Construction job flows to pick up in 2nd half but shrink for full year: HLIB Research

10 Jul 2017 / 10:40 H.

    PETALING JAYA: Construction job flows is expected to pick up in the second half of 2017 (2H), but a downward normalisation in jobs is also projected in 2017 to RM25 billion, from an all-time high base of RM56 billion in 2016, according to HLIB Research.
    “We expect the flow of contract awards to pick up in 2H, aided by the rollout of LRT3 (RM9 billion). Channel checks with contractors reveal that several tenders have been called and are undergoing evaluation,” the research house said in a report.
    It added that normalisation is setting in and given the significantly higher base for 2016 at RM56 billion, it expects a downward normalisation in 2017 to RM25 billion.
    “With 1H numbers forming 43% of our full-year target and expectations of a stronger 2H, we reckon this target is on track. Despite the downward normalisation expected in 2017, this remains at the higher end of the historical range from 2009-2015 of RM10 billion-RM28 billion,” said HLIB.
    However, it reckoned that job flows could pick up strongly next year fuelled by the impending rollout of mega rail projects such as the East Coast Rail Line (RM55 billion), High Speed Rail (RM60 billion) and MRT3 (RM50 billion).
    Domestic contract awards to listed contractors in Q2’17 amounted to RM4.1 billion, a 49% drop year-on-year. Sizeable job wins were lacking during the quarter with only one contract exceeding RM500 million (Bintulu Port supply base wharf). In comparison, contract awards in Q1’17 (RM6.6 billion) and Q4’16 (RM6.8 billion) were boosted by several MRT2 viaduct packages.
    On a cumulative basis, 1H17 domestic contract awards totalled RM10.7 billion, declining 72% year-on-year. The steep fall was attributed to an exceptionally high base last year due to the award of the MRT2 underground works (RM15.5 billion), DUKE3 (RM3.7 billion) and Sarawak Pan Borneo Highway packages (RM3.2 billion).
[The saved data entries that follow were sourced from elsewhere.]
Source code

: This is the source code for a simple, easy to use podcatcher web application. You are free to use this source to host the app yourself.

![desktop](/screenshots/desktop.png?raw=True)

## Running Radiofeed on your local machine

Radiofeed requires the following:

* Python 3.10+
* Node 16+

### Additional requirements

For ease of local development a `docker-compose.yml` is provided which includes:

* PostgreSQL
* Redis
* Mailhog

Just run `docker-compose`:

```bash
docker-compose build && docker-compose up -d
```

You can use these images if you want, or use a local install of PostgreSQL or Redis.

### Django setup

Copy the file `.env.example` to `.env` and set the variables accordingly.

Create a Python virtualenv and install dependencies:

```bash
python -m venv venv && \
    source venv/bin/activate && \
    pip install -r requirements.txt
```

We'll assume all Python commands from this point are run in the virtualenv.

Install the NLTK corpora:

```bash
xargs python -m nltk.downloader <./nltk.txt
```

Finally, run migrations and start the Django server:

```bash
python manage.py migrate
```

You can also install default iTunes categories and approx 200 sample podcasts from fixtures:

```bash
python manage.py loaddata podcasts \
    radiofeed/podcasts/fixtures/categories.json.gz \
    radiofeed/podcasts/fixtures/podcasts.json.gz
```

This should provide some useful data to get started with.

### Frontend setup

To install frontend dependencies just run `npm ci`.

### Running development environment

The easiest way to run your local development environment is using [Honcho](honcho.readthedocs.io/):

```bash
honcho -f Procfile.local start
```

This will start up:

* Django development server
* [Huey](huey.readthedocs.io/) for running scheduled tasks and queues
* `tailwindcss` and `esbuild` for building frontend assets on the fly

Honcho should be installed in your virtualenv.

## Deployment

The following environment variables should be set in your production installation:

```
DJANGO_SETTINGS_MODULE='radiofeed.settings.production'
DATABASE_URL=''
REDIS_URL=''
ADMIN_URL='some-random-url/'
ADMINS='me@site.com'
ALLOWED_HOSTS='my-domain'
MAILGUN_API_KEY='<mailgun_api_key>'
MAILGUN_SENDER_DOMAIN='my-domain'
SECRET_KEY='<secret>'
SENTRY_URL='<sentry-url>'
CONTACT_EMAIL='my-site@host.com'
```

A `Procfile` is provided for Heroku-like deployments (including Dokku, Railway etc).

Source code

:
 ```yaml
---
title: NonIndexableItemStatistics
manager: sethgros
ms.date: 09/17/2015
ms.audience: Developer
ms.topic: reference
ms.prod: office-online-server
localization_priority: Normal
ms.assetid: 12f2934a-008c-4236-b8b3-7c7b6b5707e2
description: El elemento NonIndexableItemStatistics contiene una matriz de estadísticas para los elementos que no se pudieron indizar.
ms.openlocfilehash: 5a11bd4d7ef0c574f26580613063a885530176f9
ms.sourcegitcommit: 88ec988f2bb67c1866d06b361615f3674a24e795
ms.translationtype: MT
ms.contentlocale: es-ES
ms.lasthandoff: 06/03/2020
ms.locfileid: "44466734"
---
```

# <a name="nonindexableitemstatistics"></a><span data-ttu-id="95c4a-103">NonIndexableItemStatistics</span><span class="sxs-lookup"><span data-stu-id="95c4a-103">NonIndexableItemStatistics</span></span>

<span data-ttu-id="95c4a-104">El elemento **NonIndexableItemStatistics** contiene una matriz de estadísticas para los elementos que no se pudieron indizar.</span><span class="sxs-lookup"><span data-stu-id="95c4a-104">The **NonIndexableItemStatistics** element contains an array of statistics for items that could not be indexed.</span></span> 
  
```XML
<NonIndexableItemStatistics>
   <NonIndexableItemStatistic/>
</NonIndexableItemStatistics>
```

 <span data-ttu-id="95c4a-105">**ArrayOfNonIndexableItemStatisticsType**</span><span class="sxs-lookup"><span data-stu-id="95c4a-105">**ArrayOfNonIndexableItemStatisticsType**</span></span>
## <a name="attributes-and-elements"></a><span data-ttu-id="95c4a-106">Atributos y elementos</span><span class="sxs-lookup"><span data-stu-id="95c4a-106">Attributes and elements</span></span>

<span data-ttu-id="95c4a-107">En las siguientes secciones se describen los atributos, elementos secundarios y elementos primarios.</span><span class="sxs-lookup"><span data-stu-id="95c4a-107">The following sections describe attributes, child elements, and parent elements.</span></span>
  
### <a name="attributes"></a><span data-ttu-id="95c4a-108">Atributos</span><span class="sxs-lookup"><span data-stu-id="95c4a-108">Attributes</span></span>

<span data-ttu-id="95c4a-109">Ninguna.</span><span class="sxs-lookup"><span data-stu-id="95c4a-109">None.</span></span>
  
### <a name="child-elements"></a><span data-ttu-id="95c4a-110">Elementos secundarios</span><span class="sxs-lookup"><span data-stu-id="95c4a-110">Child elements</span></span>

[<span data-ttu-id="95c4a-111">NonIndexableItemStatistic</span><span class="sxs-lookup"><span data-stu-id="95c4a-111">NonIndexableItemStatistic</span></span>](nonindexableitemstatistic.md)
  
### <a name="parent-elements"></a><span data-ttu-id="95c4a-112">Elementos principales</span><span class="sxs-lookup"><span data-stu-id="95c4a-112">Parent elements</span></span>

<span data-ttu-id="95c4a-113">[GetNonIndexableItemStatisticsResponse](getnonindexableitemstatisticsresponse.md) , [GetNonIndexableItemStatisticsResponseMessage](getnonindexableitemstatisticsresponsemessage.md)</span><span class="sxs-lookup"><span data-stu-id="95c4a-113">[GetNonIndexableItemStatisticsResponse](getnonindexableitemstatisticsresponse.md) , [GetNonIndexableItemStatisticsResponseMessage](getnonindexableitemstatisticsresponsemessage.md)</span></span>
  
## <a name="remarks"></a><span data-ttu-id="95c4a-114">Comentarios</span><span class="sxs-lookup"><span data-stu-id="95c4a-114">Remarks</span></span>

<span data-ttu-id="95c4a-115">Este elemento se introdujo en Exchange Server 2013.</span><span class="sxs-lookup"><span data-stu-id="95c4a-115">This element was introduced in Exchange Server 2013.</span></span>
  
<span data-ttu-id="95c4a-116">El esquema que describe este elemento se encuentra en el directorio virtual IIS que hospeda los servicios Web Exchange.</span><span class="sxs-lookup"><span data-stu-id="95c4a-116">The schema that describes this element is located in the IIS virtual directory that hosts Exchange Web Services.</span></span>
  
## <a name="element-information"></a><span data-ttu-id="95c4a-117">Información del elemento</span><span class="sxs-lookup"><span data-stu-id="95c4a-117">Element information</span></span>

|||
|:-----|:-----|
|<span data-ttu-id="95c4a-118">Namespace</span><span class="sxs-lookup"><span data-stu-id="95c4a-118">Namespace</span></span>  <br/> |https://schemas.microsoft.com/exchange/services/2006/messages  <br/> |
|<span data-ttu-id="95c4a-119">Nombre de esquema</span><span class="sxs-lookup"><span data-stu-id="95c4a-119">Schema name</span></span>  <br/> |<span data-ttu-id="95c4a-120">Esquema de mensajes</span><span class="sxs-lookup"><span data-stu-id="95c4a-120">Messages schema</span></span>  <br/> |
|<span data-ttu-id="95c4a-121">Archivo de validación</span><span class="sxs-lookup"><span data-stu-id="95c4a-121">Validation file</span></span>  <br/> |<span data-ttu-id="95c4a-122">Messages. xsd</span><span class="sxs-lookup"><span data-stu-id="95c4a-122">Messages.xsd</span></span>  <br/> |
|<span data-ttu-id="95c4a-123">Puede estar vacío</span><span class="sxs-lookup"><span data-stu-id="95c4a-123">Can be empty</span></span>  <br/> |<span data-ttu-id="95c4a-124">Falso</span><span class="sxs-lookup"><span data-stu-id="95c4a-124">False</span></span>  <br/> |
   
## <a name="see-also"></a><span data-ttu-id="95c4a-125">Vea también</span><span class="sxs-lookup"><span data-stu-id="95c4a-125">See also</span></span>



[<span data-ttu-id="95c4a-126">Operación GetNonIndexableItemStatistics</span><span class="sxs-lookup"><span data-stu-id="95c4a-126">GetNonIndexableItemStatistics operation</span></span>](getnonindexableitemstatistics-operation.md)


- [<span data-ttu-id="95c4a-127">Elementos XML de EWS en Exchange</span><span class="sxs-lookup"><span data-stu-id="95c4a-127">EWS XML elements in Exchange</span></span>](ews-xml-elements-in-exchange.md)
    Foreign contract flows in Q2’17 stood at RM631 million, a 20% decline year-on-year, bringing the 1H sum to RM1.1 billion (+3% y-o-y).
    It said risks to the industry include soft domestic property market, leading to slower private sector contracts, but maintained its overweight call on construction.
    “We expect a strong revival in job flows next year, driven by the several mega rail projects. The significance of these mega rail projects to the construction sector should not be underestimated. To illustrate, job wins hit a high of RM28 billion in 2012 and RM56 billion in 2016 when the MRT1 and MRT2 were rolled out,” said HLIB.
    Gamuda Bhd is the research house’s top large cap construction pick as it is set to see earnings hit multi-year highs in FY18 and FY19.
    For small caps, it likes George Kent (M) Bhd and Pesona Metro Holdings Bhd as they both offer superior earnings growth and strong return on equities.